RAW DATA:
───
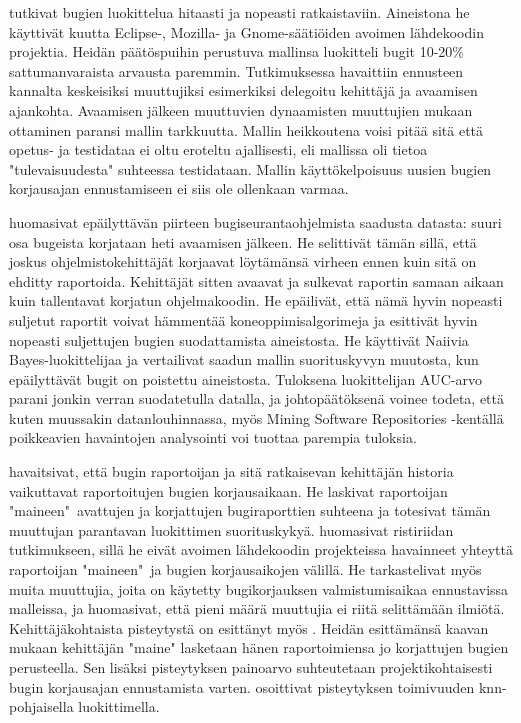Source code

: \documentclass[utf8]{gradu3}
\begin{document}
\textcite{Giger-2010} tutkivat bugien luokittelua hitaasti ja nopeasti
ratkaistaviin. Aineistona he käyttivät kuutta Eclipse-, Mozilla- ja
Gnome-säätiöiden avoimen lähdekoodin projektia. Heidän päätöspuihin perustuva
mallinsa luokitteli bugit 10-20\% sattumanvaraista arvausta paremmin.
Tutkimuksessa havaittiin ennusteen kannalta keskeisiksi muuttujiksi esimerkiksi
delegoitu kehittäjä ja avaamisen ajankohta. Avaamisen jälkeen muuttuvien
dynaamisten muuttujien mukaan ottaminen paransi mallin tarkkuutta. Mallin
heikkoutena voisi pitää sitä että opetus- ja testidataa ei oltu eroteltu
ajallisesti, eli mallissa oli tietoa "tulevaisuudesta" suhteessa testidataan.
Mallin käyttökelpoisuus uusien bugien korjausajan ennustamiseen ei siis ole
ollenkaan varmaa.

\textcite{Lamkanfi-2012} huomasivat epäilyttävän piirteen bugiseurantaohjelmista
saadusta datasta: suuri osa bugeista korjataan heti avaamisen jälkeen. He
selittivät tämän sillä, että joskus ohjelmistokehittäjät korjaavat löytämänsä
virheen ennen kuin sitä on ehditty raportoida. Kehittäjät sitten avaavat ja
sulkevat raportin samaan aikaan kuin tallentavat korjatun ohjelmakoodin. He
epäilivät, että nämä hyvin nopeasti suljetut raportit voivat hämmentää
koneoppimisalgorimeja ja esittivät hyvin nopeasti suljettujen bugien
suodattamista aineistosta. %
He käyttivät Naiivia Bayes-luokittelijaa ja vertailivat saadun mallin
suorituskyvyn muutosta, kun epäilyttävät bugit on poistettu aineistosta.
Tuloksena luokittelijan AUC-arvo parani jonkin verran suodatetulla datalla, ja
johtopäätöksenä voinee todeta, että kuten muussakin datanlouhinnassa, myös
Mining Software Repositories -kentällä poikkeavien havaintojen analysointi voi
tuottaa parempia tuloksia.
 

\textcite{Guo-2010} havaitsivat, että bugin raportoijan ja sitä ratkaisevan
kehittäjän  historia vaikuttavat raportoitujen bugien korjausaikaan. He laskivat
raportoijan "maineen"\ avattujen ja korjattujen bugiraporttien suhteena ja
totesivat tämän muuttujan parantavan luokittimen suorituskykyä.%
\textcite{Bhattacharya-2011} huomasivat ristiriidan \parencite{Guo-2010}
tutkimukseen, sillä he eivät avoimen lähdekoodin projekteissa havainneet
yhteyttä raportoijan "maineen"\ ja bugien korjausaikojen välillä. He
tarkastelivat myös muita muuttujia, joita on käytetty bugikorjauksen
valmistumisaikaa ennustavissa malleissa, ja huomasivat, että pieni määrä
muuttujia ei riitä selittämään ilmiötä. \parencite{Bhattacharya-2011}
Kehittäjäkohtaista pisteytystä on esittänyt myös \textcite{ramarao-2016}. Heidän
esittämänsä kaavan mukaan kehittäjän "maine" lasketaan hänen raportoimiensa jo
korjattujen bugien perusteella. Sen lisäksi pisteytyksen painoarvo suhteutetaan
projektikohtaisesti bugin korjausajan ennustamista varten.
\textcite{ramarao-2016} osoittivat pisteytyksen toimivuuden knn-pohjaisella
luokittimella.
\end{document}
───
EXERCISE PROMPT: Only the lines that lie between the start of the listing and the line containing "Tutkimuksessa havaittiin ennusteen", both included, belong in the answer; write them out exactly and omit pictures.

THE ANSWER:
Source code

: \documentclass[utf8]{gradu3}
\begin{document}
\textcite{Giger-2010} tutkivat bugien luokittelua hitaasti ja nopeasti
ratkaistaviin. Aineistona he käyttivät kuutta Eclipse-, Mozilla- ja
Gnome-säätiöiden avoimen lähdekoodin projektia. Heidän päätöspuihin perustuva
mallinsa luokitteli bugit 10-20\% sattumanvaraista arvausta paremmin.
Tutkimuksessa havaittiin ennusteen kannalta keskeisiksi muuttujiksi esimerkiksi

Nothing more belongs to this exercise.